TRY IT —
Each line from the one holding "who you were" to the end of the data below must be output verbatim, with no other lines.

RECORDS SHOWN —

▼▼▼

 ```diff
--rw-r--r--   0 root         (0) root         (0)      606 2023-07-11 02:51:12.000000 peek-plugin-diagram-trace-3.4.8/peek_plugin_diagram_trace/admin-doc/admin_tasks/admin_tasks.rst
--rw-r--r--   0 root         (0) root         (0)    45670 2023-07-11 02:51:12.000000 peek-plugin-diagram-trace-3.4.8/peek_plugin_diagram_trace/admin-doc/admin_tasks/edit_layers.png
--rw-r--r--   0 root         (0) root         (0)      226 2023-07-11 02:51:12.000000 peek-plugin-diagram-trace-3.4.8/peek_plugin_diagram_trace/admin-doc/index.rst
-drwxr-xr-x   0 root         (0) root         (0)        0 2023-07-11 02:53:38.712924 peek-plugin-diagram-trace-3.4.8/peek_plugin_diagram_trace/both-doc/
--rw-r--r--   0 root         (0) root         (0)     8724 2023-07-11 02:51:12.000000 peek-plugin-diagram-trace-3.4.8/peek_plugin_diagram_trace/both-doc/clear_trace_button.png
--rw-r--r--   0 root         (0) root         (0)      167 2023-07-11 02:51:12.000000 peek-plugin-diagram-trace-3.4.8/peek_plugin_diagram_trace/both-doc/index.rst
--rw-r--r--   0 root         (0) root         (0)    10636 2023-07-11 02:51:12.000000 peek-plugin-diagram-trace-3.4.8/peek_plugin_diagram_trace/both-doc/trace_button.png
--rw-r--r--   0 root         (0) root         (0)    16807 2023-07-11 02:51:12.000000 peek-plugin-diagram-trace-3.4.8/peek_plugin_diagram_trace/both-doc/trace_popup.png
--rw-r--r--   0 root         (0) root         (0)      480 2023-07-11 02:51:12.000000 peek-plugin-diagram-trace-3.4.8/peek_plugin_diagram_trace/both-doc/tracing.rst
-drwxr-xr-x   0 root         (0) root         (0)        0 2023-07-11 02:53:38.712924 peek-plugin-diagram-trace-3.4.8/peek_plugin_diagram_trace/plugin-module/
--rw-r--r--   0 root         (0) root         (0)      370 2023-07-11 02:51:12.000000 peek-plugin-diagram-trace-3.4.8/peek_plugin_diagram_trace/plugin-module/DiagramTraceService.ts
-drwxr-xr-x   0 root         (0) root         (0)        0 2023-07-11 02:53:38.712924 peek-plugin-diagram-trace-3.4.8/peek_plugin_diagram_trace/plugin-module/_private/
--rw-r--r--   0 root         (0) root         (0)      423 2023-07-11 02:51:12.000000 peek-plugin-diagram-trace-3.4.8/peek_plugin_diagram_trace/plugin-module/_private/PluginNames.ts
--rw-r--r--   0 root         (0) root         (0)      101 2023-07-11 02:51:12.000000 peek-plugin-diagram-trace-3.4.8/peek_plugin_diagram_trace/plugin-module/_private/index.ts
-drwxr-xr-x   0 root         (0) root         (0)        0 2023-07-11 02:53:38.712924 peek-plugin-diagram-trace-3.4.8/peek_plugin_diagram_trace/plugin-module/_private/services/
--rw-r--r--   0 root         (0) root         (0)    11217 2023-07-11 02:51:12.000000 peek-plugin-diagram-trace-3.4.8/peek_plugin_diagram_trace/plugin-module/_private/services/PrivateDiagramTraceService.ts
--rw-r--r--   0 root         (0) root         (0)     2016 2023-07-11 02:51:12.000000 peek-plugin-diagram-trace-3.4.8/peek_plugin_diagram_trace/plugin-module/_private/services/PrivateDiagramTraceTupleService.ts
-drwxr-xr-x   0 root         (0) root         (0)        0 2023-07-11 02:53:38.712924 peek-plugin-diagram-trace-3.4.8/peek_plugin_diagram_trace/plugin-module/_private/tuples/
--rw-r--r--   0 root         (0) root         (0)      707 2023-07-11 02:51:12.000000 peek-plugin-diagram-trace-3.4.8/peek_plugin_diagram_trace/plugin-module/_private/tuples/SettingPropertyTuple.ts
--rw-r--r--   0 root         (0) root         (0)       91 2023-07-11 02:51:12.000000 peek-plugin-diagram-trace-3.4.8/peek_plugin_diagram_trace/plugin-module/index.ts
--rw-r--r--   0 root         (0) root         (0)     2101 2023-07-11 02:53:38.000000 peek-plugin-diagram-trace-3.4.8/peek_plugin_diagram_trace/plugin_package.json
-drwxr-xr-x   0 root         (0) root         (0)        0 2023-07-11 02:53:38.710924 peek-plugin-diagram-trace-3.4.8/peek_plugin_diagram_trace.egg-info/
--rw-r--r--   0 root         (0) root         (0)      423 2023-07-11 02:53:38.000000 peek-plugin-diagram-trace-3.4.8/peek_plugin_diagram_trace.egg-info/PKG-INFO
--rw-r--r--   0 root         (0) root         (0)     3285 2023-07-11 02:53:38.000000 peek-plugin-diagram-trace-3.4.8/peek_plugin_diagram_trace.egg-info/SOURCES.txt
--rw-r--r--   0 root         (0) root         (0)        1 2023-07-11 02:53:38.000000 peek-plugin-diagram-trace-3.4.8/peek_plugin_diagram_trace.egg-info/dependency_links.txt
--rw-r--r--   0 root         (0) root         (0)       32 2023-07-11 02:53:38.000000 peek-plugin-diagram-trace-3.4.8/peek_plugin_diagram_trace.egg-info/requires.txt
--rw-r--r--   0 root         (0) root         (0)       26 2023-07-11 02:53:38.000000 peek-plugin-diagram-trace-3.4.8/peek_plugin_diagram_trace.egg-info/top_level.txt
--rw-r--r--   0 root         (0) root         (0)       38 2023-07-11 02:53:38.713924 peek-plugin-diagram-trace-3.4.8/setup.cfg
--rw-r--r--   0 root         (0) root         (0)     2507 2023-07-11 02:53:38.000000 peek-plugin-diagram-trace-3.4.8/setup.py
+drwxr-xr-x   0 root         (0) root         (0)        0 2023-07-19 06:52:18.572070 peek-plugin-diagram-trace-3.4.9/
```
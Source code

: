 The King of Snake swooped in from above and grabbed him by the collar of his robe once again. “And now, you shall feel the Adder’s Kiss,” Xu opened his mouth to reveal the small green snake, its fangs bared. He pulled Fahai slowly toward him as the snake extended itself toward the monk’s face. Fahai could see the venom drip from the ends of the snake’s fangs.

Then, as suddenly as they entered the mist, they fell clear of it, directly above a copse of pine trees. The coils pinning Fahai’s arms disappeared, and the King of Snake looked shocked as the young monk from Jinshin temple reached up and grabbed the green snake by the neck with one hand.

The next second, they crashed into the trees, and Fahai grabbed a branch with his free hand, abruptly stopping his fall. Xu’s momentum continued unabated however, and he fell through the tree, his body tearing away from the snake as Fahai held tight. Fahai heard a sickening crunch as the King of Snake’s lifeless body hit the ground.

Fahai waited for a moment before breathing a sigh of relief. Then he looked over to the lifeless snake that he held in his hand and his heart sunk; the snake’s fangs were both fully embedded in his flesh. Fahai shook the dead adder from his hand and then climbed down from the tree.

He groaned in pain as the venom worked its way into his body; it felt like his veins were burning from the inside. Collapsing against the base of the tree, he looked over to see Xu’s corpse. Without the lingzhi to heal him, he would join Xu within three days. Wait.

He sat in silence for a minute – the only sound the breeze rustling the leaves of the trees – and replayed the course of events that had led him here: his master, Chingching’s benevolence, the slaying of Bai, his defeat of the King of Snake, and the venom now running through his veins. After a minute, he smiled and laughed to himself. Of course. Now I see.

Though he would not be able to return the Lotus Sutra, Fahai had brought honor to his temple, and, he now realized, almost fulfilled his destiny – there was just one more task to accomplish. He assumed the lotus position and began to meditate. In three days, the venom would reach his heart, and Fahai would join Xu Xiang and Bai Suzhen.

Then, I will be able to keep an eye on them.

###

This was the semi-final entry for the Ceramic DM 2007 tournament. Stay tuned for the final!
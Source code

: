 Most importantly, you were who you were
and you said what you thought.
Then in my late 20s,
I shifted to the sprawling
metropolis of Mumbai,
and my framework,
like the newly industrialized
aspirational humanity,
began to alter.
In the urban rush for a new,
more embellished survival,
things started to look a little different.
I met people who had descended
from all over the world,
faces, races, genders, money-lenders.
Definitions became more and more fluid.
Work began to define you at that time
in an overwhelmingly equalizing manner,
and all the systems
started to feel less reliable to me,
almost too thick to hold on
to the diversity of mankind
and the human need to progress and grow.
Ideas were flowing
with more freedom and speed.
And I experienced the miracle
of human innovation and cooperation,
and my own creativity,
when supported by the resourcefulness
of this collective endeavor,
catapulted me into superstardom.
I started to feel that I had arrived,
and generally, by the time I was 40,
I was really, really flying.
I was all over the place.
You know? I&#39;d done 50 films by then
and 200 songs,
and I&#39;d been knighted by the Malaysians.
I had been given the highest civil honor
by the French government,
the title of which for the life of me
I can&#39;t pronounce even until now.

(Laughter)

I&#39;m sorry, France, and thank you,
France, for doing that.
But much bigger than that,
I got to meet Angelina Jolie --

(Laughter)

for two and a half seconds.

▲▲▲

RESPONSE —
: Most importantly, you were who you were
and you said what you thought.
Then in my late 20s,
I shifted to the sprawling
metropolis of Mumbai,
and my framework,
like the newly industrialized
aspirational humanity,
began to alter.
In the urban rush for a new,
more embellished survival,
things started to look a little different.
I met people who had descended
from all over the world,
faces, races, genders, money-lenders.
Definitions became more and more fluid.
Work began to define you at that time
in an overwhelmingly equalizing manner,
and all the systems
started to feel less reliable to me,
almost too thick to hold on
to the diversity of mankind
and the human need to progress and grow.
Ideas were flowing
with more freedom and speed.
And I experienced the miracle
of human innovation and cooperation,
and my own creativity,
when supported by the resourcefulness
of this collective endeavor,
catapulted me into superstardom.
I started to feel that I had arrived,
and generally, by the time I was 40,
I was really, really flying.
I was all over the place.
You know? I&#39;d done 50 films by then
and 200 songs,
and I&#39;d been knighted by the Malaysians.
I had been given the highest civil honor
by the French government,
the title of which for the life of me
I can&#39;t pronounce even until now.

(Laughter)

I&#39;m sorry, France, and thank you,
France, for doing that.
But much bigger than that,
I got to meet Angelina Jolie --

(Laughter)

for two and a half seconds.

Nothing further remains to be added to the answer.